Charley was just a part of the second annual Community Conservation Celebration at Mackle Park. It was the brainchild of Nancy Richie, environmental specialist of the City of Marco Island and responsible for bringing together more than 40 organizations and individuals who were available to answer questions and explain what everyone can do to help strengthen and maintain our environment.
Like Zach Mauk and Santo Maggio who represented the Conservancy of Southwest Florida.

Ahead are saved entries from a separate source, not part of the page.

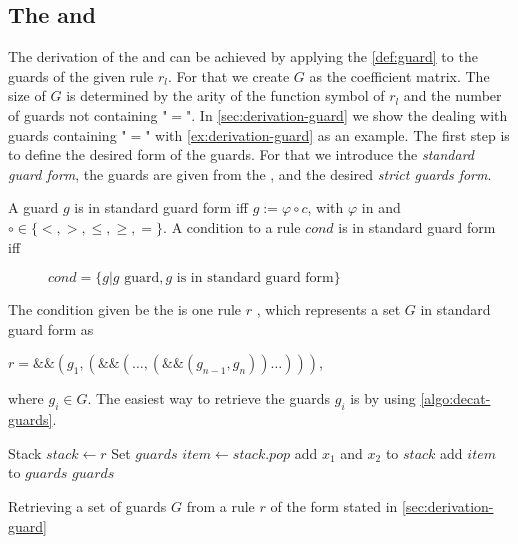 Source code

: \subsection{The \guardmatrix and \guardconstants}
\label{sec:derivation-guard}
The derivation of the \guardmatrix and \guardconstants can be achieved by applying the \autoref{def:guard} to the guards of the given rule $r_l$. For that we create $G$ as the coefficient matrix. The size of $G$ is determined by the arity of the function symbol of $r_l$ and the number of guards not containing "$=$". In \autoref{sec:derivation-guard} we show the dealing with guards containing "$=$" with \autoref{ex:derivation-guard} as an example. The first step is to define the desired form of the guards. For that we introduce the \textit{standard guard form}, the guards are given from the \seg, and the desired \textit{strict guards form}.
\begin{definition}
	A guard $g$ is in standard guard form iff\newline
	$g := \varphi \circ c$, with
	$\varphi$ in \stdLinInt and $\circ \in \{ <, >, \le, \ge, = \}$.\newline
	A condition to a rule $cond$ is in standard guard form iff 
	\begin{figure}[H]
		\centering
		$cond = \{ g | g\text{ guard}, g\text{ is in standard guard form}\}$
	\end{figure}
\end{definition} 
The condition given be the \seg is one rule $r$ , which represents a set $G$  in standard guard form as 
\begin{center}
	$r = \&\&(g_1,( \&\& (\dots,(\&\&(g_{n-1},g_n) )\dots)))$,
\end{center}
where $g_i \in G$.\newline
The easiest way to retrieve the guards $g_i$ is by using \autoref{algo:decat-guards}.

\begin{algorithm}
	\begin{algorithmic}[1]
		 
			\State Stack $stack \gets r$
			\State Set $guards$
				\State $item \gets stack.pop$
					
					\State add $x_1$ and $x_2$ to $stack$
				\Else
					\State add $item$ to $guards$	
				\EndIf				
			\EndWhile	
			\State \Return $guards$
		\EndFunction		
	\end{algorithmic}
	\caption{Retrieving a set of guards $G$ from a rule $r$ of the form stated in \autoref{sec:derivation-guard}}
	\label{algo:decat-guards}
\end{algorithm}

“We are a nonprofit organization which does educational programs for adults and children alike,” explained Mauk. “We feature a lot of different aquariums, live animal exhibits, nature trails, and we also have an electric boat tour. We are located just south of the Naples Zoo in Naples.”

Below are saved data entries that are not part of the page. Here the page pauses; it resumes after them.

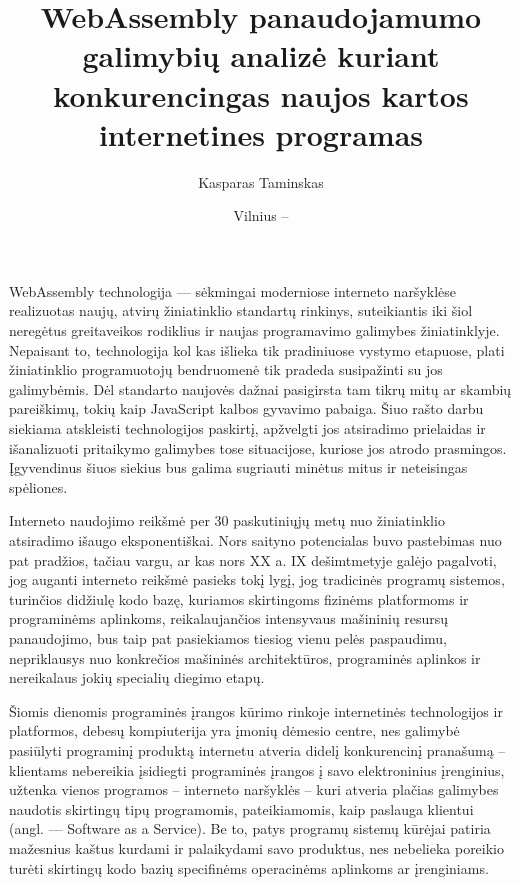 \documentclass{VUMIFPSkursinis}
\title{WebAssembly panaudojamumo galimybių analizė kuriant konkurencingas naujos kartos internetines programas }
\author{Kasparas Taminskas}
\date{Vilnius – \the\year}
\begin{document}
\lstset{language=C}

\maketitle
\cleardoublepage{}
\setcounter{page}{2}

\tableofcontents

WebAssembly technologija — sėkmingai moderniose interneto naršyklėse realizuotas naujų, atvirų žiniatinklio standartų rinkinys, suteikiantis iki šiol neregėtus greitaveikos rodiklius ir naujas programavimo galimybes žiniatinklyje. Nepaisant to, technologija kol kas išlieka tik pradiniuose vystymo etapuose, plati žiniatinklio programuotojų bendruomenė tik pradeda susipažinti su jos galimybėmis. Dėl standarto naujovės dažnai pasigirsta tam tikrų mitų ar skambių pareiškimų, tokių kaip JavaScript kalbos gyvavimo pabaiga. Šiuo rašto darbu siekiama atskleisti technologijos paskirtį, apžvelgti jos atsiradimo prielaidas ir išanalizuoti pritaikymo galimybes tose situacijose, kuriose jos atrodo prasmingos. Įgyvendinus šiuos siekius bus galima sugriauti minėtus mitus ir neteisingas spėliones.

Interneto naudojimo reikšmė per 30 paskutiniųjų metų nuo žiniatinklio atsiradimo išaugo 
eksponentiškai. Nors saityno potencialas buvo pastebimas nuo pat pradžios, tačiau vargu, ar 
kas nors XX a. IX dešimtmetyje galėjo pagalvoti, jog auganti interneto reikšmė pasieks tokį 
lygį, jog tradicinės programų sistemos, turinčios didžiulę kodo bazę, kuriamos skirtingoms 
fizinėms platformoms ir programinėms aplinkoms, reikalaujančios intensyvaus mašininių resursų 
panaudojimo, bus taip pat pasiekiamos tiesiog vienu pelės paspaudimu, nepriklausys nuo 
konkrečios mašininės architektūros, programinės aplinkos ir nereikalaus jokių specialių 
diegimo etapų.

Šiomis dienomis programinės įrangos kūrimo rinkoje internetinės technologijos ir 
platformos, debesų kompiuterija yra įmonių dėmesio centre, nes galimybė pasiūlyti programinį 
produktą internetu atveria didelį konkurencinį pranašumą – klientams nebereikia įsidiegti 
programinės įrangos į savo elektroninius įrenginius, užtenka vienos programos – interneto 
naršyklės – kuri atveria plačias galimybes naudotis skirtingų tipų programomis, pateikiamomis, 
kaip paslauga klientui (angl. — Software as a Service). Be to, patys programų sistemų kūrėjai 
patiria mažesnius kaštus kurdami ir palaikydami savo produktus, nes nebelieka poreikio turėti 
skirtingų kodo bazių specifinėms operacinėms aplinkoms ar įrenginiams.
\end{document}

Dick LaMay was also on hand from Southwest Trinkets based in Ocala with his hand-made Native American Zuni and Navaho jewelry which is made in Gallup, N.M., along with Betty Gilbert who featured her popular “Buffy the Burrowing Owl” book along with her DVD of the same title.
The burrowing owl is now considered a ‘Species of Special Concern’ and, as Gilbert points out in her book’s preface, we must take immediate action to protect it. The bird could be on its way to becoming endangered. Should it become extinct, future generations may never know such a fascinating bird ever existed.

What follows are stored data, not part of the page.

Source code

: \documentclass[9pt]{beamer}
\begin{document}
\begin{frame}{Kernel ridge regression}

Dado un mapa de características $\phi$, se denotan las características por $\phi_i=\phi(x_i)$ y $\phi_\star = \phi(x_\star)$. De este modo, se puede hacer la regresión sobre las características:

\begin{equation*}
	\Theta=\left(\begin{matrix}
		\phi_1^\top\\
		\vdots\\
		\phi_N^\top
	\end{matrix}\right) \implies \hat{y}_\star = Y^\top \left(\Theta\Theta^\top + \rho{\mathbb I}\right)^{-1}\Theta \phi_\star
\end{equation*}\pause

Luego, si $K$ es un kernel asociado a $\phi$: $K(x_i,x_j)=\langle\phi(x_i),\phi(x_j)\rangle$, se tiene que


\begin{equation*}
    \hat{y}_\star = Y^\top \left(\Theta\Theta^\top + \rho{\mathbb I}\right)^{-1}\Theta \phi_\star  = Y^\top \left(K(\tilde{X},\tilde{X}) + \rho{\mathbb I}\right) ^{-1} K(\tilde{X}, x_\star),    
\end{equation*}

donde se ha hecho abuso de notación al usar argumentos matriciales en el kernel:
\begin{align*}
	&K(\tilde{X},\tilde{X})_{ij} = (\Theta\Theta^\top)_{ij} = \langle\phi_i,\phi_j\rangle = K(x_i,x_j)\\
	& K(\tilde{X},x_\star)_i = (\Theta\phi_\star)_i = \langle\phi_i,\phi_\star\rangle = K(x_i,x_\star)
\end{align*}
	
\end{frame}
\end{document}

“A percentage of the proceeds from this book goes directly to the Cape Coral Friends of Wildlife,” Gilbert pointed out. “They’re the ones who go out and put up all the stakes and ribbons to keep anybody from getting too close to the burrows where the owls live. They pick them up when they’re injured and take them to the kindness center or the hospital as well.
“We’re also applying this money toward purchasing a piece of land in a more remote area so we can have more control of them and because they’re safer. We’ve found that they’re dying, they’re being killed, or the lizards are getting to them. They’re also in danger from the big tractors that do the mowing in some areas as well as constant development.”
Other exhibits included the United States Coast Guard Auxiliary Flotilla 95 of Marco Island that featured it’s Safe Boating Program, and Florida Fish and Wildlife Conservation Commission’s guide to living with Florida panthers.
All of which made Richie just beam at the exhibits and turnout.
“The Celebration is going really good today and we have some really great and interesting displays for people to look at and learn about,” Richie said. “We’re very pleased because today shows what Southwest Florida’s environment is all about.”